A word about printer bed surfaces. Both of these printers came with just an aluminum surface, which is NOT totally flat. They recommended putting hair spray, glue stick, or painter's tape on the bed to make the part stick. I, HOWEVER, am of the belief that I shouldn't have to put ANYTHING on the bed to make parts stick. So, I've tried PEI sheets, which work well for PLA and too well for PETG. I've tried ultrabase glass beds with a ceramic coating. I've tried Build Tak clone stickers. No offence to any one else who uses these successfully. But, for my next mod, I'm going with a flexible removable magnetic surface on top of thick glass with Textured PEI on one side and smooth PET on the other side (similar to carbon fiber).

At around this point the extruder heater cable broke on my Anet A8. And, I found out about delta printers. And, I bought the Anycubic Kossel hoping it would be more plug and play. It also came with outdated firmware, which I replaced. I then had to recalibrate and had difficulties with that. At one point the print head jammed into the bed and gouged it. I have occasionally got it to work well enough to run test prints. At some point in this time frame, I started printing with PETG which can be used at higher temperatures than PLA. (I mentioned toxicity earlier. ABS emits toxic fumes, FYI.) I started getting parts off the printer which I could easily crush in my hand. PETG parts should be very strong.

This lead to a whole other area of knowledge gathering on ... HUMIDITY. Lo and behold and who would have guessed, but PETG likes to suck up water from the air like a sponge. In some very bad examples, you can see steam coming off the extruder. Guess what, when your filament is humid, assuming it doesn't break in the printer, your printed parts lose their structural integrity. AAARGH!! Then I got a food dehydrator and sabotaged it for filament. Then I got an individual filament dehydrator which I've had little chance to use.

So, here I am today. The Anet A8 needs new extruder heater, new firmware, new calibration, and a new build surface. The Anycubic Kossel needs new firmware, new calibration (hence the thread on sensors), and a new build surface. Either or both printers, if I'm using both, need an enclosure and a ventilation system with a big vent hose going to the nearest window, only usable on fair weather days. I still need to get the procedures and operation of the filament humidity control system working.
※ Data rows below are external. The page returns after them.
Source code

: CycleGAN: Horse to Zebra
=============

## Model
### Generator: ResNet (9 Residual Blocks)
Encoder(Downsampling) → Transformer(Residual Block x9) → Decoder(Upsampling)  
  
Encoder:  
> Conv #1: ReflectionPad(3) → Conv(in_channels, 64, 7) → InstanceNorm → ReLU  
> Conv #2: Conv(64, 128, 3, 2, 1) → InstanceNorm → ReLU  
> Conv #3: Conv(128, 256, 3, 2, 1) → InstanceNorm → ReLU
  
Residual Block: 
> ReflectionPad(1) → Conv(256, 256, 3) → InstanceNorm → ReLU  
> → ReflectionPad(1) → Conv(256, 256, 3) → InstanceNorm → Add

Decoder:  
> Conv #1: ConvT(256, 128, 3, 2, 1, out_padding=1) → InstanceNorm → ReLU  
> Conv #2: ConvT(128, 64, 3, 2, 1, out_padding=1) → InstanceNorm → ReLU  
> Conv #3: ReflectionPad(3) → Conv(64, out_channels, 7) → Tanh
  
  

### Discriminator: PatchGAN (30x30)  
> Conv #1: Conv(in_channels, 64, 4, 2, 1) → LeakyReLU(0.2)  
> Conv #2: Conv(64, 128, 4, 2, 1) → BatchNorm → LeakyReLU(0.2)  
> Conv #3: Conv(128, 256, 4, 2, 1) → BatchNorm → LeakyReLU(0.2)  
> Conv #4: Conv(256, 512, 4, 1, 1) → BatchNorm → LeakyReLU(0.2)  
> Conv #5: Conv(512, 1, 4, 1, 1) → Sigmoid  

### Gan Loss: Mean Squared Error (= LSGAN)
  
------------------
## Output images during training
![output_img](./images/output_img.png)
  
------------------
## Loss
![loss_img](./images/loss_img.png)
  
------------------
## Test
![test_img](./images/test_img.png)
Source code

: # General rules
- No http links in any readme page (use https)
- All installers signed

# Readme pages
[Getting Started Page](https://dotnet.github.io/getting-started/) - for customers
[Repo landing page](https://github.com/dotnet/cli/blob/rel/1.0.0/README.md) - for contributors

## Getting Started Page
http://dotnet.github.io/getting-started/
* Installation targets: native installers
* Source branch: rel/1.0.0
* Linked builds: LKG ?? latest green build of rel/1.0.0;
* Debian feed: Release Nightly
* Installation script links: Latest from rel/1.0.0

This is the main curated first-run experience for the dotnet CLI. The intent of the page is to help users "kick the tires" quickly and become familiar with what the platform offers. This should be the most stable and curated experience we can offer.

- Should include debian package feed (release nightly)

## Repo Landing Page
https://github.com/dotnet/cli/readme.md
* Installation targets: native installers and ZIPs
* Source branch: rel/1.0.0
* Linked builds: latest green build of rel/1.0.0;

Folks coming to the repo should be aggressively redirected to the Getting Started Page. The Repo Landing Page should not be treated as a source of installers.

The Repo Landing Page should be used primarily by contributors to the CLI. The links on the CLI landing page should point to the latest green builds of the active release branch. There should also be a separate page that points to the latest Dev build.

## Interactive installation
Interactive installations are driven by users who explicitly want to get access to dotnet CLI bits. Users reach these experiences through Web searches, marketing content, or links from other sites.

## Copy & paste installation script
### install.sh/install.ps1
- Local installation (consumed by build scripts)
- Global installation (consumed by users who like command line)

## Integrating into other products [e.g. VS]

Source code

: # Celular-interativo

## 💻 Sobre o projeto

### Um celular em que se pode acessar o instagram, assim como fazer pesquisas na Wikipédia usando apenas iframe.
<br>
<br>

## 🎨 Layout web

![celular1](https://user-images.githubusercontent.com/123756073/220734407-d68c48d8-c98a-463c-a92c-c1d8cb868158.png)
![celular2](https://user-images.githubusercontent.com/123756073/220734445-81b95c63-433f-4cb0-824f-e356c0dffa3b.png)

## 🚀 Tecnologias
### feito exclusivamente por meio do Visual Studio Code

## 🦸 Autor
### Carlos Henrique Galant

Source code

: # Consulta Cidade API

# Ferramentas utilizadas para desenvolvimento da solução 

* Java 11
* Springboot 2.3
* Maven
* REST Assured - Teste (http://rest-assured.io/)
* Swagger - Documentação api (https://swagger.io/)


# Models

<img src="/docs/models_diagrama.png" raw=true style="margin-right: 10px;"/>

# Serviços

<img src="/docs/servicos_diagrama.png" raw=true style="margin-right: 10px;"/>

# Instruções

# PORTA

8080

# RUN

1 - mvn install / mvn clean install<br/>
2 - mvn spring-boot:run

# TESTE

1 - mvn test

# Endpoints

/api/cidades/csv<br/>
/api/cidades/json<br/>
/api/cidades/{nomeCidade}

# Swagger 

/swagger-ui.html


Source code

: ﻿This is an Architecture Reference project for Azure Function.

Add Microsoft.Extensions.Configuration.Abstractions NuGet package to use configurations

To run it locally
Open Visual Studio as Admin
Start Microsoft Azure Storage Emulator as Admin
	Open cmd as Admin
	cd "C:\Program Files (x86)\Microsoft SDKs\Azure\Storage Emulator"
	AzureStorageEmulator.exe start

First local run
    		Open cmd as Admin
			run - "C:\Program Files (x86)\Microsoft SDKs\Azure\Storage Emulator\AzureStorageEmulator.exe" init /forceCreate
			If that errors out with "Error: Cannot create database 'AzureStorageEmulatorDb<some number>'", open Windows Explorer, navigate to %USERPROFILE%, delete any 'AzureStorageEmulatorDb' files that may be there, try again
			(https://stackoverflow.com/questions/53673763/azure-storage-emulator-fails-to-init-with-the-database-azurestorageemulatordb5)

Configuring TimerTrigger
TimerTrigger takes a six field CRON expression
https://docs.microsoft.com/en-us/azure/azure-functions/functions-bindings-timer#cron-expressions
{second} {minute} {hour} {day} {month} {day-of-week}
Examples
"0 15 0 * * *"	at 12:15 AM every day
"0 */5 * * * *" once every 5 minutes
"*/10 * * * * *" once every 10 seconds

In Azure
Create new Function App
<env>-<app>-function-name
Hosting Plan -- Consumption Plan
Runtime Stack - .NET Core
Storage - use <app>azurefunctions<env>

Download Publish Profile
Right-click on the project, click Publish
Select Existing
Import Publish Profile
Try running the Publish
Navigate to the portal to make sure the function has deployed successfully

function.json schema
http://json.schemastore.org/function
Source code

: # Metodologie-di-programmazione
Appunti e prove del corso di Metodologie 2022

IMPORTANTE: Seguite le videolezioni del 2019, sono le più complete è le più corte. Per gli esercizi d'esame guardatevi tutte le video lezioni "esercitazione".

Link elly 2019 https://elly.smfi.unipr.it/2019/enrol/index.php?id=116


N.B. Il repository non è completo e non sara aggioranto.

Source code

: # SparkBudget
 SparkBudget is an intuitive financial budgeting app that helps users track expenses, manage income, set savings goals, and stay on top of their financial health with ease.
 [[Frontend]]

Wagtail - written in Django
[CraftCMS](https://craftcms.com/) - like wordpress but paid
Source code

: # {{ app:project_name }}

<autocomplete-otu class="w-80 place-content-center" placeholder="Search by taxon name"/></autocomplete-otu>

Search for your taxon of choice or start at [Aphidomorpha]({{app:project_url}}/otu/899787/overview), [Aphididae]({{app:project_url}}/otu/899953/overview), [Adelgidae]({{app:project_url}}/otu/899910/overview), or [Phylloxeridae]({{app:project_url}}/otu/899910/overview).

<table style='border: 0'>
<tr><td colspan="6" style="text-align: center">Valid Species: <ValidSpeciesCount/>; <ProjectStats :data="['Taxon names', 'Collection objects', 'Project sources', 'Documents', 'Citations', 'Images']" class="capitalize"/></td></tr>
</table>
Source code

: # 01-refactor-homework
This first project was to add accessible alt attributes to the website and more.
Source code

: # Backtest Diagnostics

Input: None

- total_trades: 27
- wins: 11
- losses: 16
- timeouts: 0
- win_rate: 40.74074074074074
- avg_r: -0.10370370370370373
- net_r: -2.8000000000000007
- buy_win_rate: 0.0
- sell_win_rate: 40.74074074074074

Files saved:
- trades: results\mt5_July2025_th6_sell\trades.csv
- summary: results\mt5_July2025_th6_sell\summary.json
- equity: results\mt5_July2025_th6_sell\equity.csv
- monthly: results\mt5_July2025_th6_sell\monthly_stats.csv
There are no doubt many ways to do things better. But, that's where I am 6 years later. If I were to start over, here's what I would look for. There are many ways to build printers. These are just my opinions.

I don't like bed slingers that move the bed extensively. No offense to anyone who does. My suggestions account for this.

General design: open source, modable, upgradable.

Motion system: delta - bed doesn't move, or
core-xy - bed moves only in Z or not at all depending on design

Note a delta printer with a circular bed of X diameter will print smaller SQUARE parts than a cartesian printer of X length and width. Look up how big a square can you put into a circle.

Heated bed, up to 100 C.

Bed surface: 4mm glass substrate or equally thick aluminum. Magnetic surface with removable flexible textured PEI over spring steel. Can have textured PEI on the other side, or something else. Multiple different spring steel surfaces can be used.

Bed leveling: manual control to a reasonable level if bed moves, then AUTOMATIC bed leveling with preferably a permanently attached sensor or at least an attachable sensor.

Extruder hot end: all metal. Ruby or diamond or hardened steel nozzle optional if using abrasive filaments. Should be easily replaceable. Up to 260 C. Some hot ends have a PTFE (Teflon) core which emits toxic fumes at 250 C.

Extruder cooling fans: Quality units with ball bearings if possible. Hydrostatic fluid bearings (not sure of trade name) may be better. Sleeve bearings are not. Should be easily replaceable.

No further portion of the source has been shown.